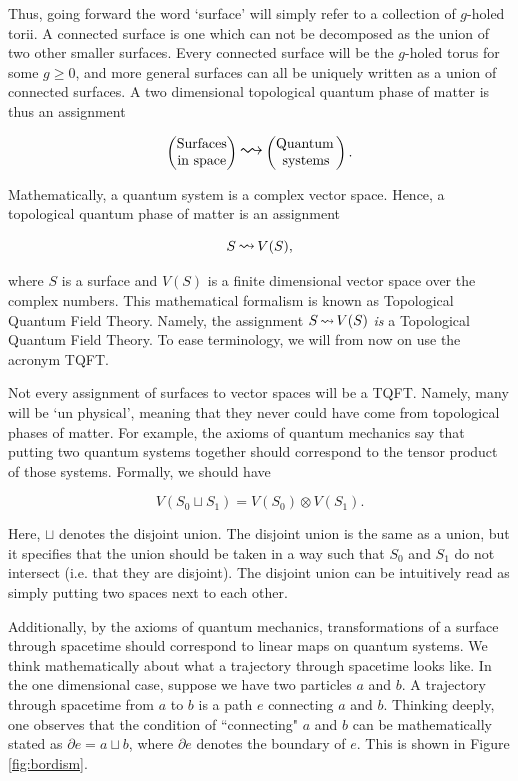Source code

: \documentclass{article}
\theoremstyle{definition}
\numberwithin{figure}{section}
\begin{document}
Thus, going forward the word `surface' will simply refer to a collection of $g$-holed torii. A connected surface is one which can not be decomposed as the union of two other smaller surfaces. Every connected surface will be the $g$-holed torus for some $g\geq0$, and more general surfaces can all be uniquely written as a union of connected surfaces. A two dimensional topological quantum phase of matter is thus an assignment

$$
\begin{pmatrix}
\text{Surfaces} \\
\text{in space}
\end{pmatrix}
\bigleadsto
\begin{pmatrix}
\text{Quantum\,} \\ \text{systems}
\end{pmatrix}.
$$

Mathematically, a quantum system is a complex vector space. Hence, a topological quantum phase of matter is an assignment

$$S \,\mathlarger{\leadsto}\,V(S),$$

where $S$ is a surface and $V(S)$ is a finite dimensional vector space over the complex numbers. This mathematical formalism is known as Topological Quantum Field Theory. Namely, the assignment $S \,\mathlarger{\leadsto}\,V(S)$ \textit{is} a Topological Quantum Field Theory. To ease terminology, we will from now on use the acronym TQFT.

Not every assignment of surfaces to vector spaces will be a TQFT. Namely, many will be `un physical', meaning that they never could have come from topological phases of matter. For example, the axioms of quantum mechanics say that putting two quantum systems together should correspond to the tensor product of those systems. Formally, we should have

$$V\left(S_0\sqcup S_1\right)=V(S_0)\otimes V(S_1).$$

Here, $\sqcup$ denotes the disjoint union. The disjoint union is the same as a union, but it specifies that the union should be taken in a way such that $S_0$ and $S_1$ do not intersect (i.e. that they are disjoint). The disjoint union can be intuitively read as simply putting two spaces next to each other.

Additionally, by the axioms of quantum mechanics, transformations of a surface through spacetime should correspond to linear maps on quantum systems. We think mathematically about what a trajectory through spacetime looks like. In the one dimensional case, suppose we have two particles $a$ and $b$. A trajectory through spacetime from $a$ to $b$ is a path $e$ connecting $a$ and $b$. Thinking deeply, one observes that the condition of ``connecting" $a$ and $b$ can be mathematically stated as $\partial e= a \sqcup b$, where $\partial e$ denotes the boundary of $e$. This is shown in Figure \ref{fig:bordism}.
\end{document}
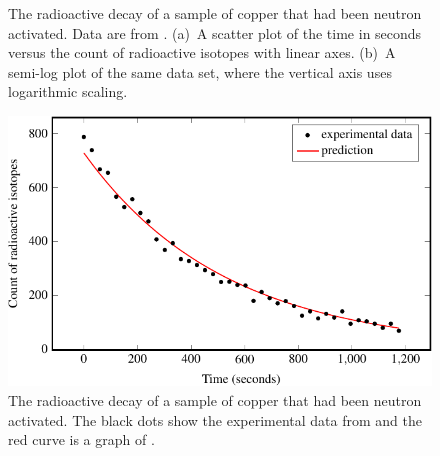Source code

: \documentclass[a4paper,oneside,12pt]{article}
\begin{document}
{\begin{solution}
\begin{figure}[!htbp]
{  \label{subfig:logarithm:copper_decay_log}
}
\caption{%
  The radioactive decay of a sample of copper that had been neutron
  activated.  Data are from
  .  (a)~A scatter plot
  of the time in seconds versus the count of radioactive isotopes with
  linear axes.  (b)~A semi-log plot of the same data set, where the
  vertical axis uses logarithmic scaling.
}
\label{fig:logarithm:copper_decay}
\end{figure}

\begin{table}[!htbp]
\centering

\caption{%
  Detailed calulation of the regression of the data in
  .  The column with the
  heading $x$ lists the elapsed times in seconds.  The column with the
  heading $y$ lists the natural logarithm of the data in the ``Count''
  columns of .  Let
  $\xbar$ and $\ybar$ be the means of the $x$ and $y$ columns,
  respectively.  Then $d(x_i) = x_i - \xbar$ and
  $d(y_i) = y_i - \ybar$.  Most numbers have been rounded to four
  decimal places so as to fit the table.  However, you should not
  round any intermediate results.
}
\label{tab:logarithm:copper_decay_regression}
\end{table}

\begin{figure}[!htbp]
\centering
\includegraphics[scale=1.1]{image/12/copper-decay.pdf}
\caption{%
  The radioactive decay of a sample of copper that had been neutron
  activated.  The black dots show the experimental data from
   and the red curve is
  a graph of .
}
\label{fig:logarithm:copper_decay_data_versus_prediction}
\end{figure}


\end{solution}}
\end{document}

+--

WORK REQUEST – Copy, from the material, each line that holds the string "documentclass".

RESULT –
: \documentclass{article}
: \documentclass[a4paper,oneside,12pt]{article}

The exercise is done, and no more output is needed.